Langsung ke konten utama
Pemerintahan

Percepat Penurunan Stunting, GOW Tabalong Usulkan Pembangunan Rumah Singgah

Admin
07 May 2026 19:19
Sumber: admin
Percepat Penurunan Stunting, GOW Tabalong Usulkan Pembangunan Rumah Singgah

Ketua Gabungan Organisasi Wanita (GOW) Kabupaten Tabalong, Nur Dewi Juliantini, menegaskan komitmen organisasinya dalam mendukung penurunan angka stunting. Salah satu langkah konkret yang diusulkan yaitu pembentukan rumah singgah bagi anak stunting.

Hal itu disampaikan Ketua Gabungan Organisasi Wanita (GOW) Kabupaten Tabalong usai dikukuhkan bersama para pengurus GOW lainnya pada Senin, 4 Mei 2026, di Balai Rakyat Dandung Suchrowardi, Pembataan, Kecamatan Murung Pudak.

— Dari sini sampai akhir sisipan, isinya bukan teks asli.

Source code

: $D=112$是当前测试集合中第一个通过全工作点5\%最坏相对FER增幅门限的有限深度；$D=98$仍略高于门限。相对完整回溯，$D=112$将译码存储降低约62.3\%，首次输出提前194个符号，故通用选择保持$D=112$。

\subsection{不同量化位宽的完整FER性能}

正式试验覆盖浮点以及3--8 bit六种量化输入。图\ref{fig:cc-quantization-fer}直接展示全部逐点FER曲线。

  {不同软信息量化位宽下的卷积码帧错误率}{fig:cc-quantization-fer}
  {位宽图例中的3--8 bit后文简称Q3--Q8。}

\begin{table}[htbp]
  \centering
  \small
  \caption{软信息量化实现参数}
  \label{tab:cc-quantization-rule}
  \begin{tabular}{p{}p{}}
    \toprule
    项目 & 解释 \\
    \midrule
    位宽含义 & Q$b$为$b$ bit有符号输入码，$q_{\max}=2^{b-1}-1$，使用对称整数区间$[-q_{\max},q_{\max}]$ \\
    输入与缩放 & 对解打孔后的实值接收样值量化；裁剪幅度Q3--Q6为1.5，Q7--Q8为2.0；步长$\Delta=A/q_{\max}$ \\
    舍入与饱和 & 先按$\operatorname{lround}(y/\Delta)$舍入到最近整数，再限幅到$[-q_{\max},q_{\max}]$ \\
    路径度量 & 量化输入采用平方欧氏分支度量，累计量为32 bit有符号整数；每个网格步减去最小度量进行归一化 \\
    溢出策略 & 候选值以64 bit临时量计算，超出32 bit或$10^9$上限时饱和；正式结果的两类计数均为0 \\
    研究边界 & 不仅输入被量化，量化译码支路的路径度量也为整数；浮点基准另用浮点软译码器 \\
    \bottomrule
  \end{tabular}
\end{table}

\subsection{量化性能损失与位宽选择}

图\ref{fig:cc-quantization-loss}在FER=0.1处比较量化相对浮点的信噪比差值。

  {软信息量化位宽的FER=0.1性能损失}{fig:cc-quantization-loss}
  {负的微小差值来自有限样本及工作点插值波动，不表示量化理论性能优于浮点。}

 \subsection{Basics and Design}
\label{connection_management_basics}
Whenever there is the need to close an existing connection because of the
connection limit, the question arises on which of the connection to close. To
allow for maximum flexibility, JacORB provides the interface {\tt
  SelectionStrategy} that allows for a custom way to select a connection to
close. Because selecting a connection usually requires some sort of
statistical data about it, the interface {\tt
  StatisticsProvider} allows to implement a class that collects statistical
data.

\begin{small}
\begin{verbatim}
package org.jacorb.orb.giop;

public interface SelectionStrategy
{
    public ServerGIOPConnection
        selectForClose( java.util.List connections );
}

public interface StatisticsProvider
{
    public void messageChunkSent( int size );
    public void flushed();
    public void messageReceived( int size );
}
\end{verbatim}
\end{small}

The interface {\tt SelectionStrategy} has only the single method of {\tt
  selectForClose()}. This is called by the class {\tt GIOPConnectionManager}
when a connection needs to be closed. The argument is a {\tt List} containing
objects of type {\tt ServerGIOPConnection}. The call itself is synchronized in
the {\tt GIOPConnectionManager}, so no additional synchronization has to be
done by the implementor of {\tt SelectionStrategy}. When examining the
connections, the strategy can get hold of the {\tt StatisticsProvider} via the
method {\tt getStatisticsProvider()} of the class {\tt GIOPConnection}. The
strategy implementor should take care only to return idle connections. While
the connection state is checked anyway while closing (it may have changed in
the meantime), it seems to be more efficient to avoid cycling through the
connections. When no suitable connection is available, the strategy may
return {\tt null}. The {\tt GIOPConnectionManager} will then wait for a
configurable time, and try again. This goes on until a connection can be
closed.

Nur Dewi mengungkapkan bahwa GOW Tabalong siap berkolaborasi dengan Pemerintah Daerah Kabupaten Tabalong, salah satunya bersama pemerintah untuk mengatasi penanganan stunting.

Ia mengungkapkan pihaknya akan mengusulkan pembentukan rumah singgah sebagai langkah konkret dalam menekan angka stunting di Tabalong. Rumah singgah nantinya diperuntukkan bagi anak-anak yang mengalami stunting untuk mendapatkan perawatan intensif selama tiga hingga enam bulan, sehingga kesehatan anak dapat meningkat.

“Karena stunting kita masih tinggi, nanti organisasi GOW maupun seluruh organisasi lainnya dapat bekerja sama untuk membantu Tabalong menurunkan angka stunting yang ada di Tabalong. Mungkin salah satunya itu kita akan melakukan seminar-seminar, terus bekerja sama dengan semua pemerintah untuk melakukan penelusuran kepada keluarga yang mengalami stunting. Kalau kita kan organisasi cuma bisa bekerja sama karena semuanya kembali ke pemerintah. Tapi salah satunya tadi permintaan dari bapak wakil, nanti kita mau mempunyai persiapan untuk rumah singgah, di mana nanti anak yang stunting dan orang tuanya akan dibawa ke suatu tempat, di mana nanti akan dipenuhi semua kebutuhannya, baik secara psikologis maupun kebutuhan nutrisinya,” ujar Nur Dewi Juliantini, Ketua GOW Tabalong.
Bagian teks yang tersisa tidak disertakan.